Data entries:
________

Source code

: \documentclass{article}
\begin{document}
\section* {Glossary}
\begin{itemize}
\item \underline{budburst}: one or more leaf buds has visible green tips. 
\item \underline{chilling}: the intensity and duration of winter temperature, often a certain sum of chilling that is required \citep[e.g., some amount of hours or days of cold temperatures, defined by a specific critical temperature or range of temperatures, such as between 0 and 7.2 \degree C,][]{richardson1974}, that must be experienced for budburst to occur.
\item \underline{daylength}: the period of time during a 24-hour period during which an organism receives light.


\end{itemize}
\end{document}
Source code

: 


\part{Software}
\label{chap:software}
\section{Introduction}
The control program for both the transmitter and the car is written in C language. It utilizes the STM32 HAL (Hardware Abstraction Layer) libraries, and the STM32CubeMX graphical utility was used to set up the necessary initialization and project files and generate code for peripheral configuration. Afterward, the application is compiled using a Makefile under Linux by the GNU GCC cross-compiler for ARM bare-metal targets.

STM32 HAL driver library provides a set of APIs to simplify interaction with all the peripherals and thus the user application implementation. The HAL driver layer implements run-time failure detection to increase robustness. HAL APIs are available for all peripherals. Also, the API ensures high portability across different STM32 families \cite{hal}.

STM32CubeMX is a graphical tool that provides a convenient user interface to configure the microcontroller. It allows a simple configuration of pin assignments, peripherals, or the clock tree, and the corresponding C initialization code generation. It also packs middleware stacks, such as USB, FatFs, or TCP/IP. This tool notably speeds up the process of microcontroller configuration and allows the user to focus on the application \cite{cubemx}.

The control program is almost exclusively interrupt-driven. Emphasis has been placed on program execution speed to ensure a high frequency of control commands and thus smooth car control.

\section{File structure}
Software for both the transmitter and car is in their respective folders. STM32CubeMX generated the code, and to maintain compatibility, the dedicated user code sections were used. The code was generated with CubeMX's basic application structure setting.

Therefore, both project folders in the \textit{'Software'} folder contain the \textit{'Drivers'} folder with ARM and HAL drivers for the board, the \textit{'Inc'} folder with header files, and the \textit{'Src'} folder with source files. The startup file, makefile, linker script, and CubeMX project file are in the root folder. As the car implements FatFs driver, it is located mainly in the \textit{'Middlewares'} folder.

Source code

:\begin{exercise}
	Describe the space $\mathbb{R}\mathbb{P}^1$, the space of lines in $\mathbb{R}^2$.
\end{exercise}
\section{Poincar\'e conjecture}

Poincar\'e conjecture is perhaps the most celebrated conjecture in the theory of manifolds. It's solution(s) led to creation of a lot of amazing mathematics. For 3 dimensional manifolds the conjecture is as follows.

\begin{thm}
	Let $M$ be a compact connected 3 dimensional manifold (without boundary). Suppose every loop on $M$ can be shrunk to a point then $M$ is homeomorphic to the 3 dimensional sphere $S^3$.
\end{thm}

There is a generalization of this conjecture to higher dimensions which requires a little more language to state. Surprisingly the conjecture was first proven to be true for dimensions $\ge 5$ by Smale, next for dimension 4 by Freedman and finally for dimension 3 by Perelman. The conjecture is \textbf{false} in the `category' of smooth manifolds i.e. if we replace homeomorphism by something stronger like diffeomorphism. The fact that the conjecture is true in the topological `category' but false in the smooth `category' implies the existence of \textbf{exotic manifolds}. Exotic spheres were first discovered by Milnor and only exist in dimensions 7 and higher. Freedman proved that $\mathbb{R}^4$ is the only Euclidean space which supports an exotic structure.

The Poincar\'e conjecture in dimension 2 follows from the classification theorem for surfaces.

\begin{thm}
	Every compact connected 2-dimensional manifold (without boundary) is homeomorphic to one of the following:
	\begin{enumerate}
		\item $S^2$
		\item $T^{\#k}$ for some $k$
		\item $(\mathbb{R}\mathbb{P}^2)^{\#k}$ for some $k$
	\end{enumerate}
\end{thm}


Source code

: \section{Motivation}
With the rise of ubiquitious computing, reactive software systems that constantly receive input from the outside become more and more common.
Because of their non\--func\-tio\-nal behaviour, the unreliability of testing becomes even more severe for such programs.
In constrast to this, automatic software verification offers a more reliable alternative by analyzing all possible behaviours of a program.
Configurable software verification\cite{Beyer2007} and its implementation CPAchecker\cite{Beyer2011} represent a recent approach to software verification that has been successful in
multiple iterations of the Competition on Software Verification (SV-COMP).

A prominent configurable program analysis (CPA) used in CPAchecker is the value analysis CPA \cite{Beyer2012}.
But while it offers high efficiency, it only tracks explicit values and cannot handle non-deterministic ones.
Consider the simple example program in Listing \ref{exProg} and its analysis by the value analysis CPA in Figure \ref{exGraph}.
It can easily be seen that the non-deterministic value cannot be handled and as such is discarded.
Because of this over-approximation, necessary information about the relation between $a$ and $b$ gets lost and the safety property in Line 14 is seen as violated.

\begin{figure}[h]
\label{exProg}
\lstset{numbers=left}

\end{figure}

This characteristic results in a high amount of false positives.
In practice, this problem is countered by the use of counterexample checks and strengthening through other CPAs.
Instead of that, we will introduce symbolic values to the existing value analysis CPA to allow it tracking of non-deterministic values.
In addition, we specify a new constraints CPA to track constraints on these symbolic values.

________

Find every line above that contains the word "provides", and return each one.

STM32 HAL driver library provides a set of APIs to simplify interaction with all the peripherals and thus the user application implementation. The HAL driver layer implements run-time failure detection to increase robustness. HAL APIs are available for all peripherals. Also, the API ensures high portability across different STM32 families \cite{hal}.
STM32CubeMX is a graphical tool that provides a convenient user interface to configure the microcontroller. It allows a simple configuration of pin assignments, peripherals, or the clock tree, and the corresponding C initialization code generation. It also packs middleware stacks, such as USB, FatFs, or TCP/IP. This tool notably speeds up the process of microcontroller configuration and allows the user to focus on the application \cite{cubemx}.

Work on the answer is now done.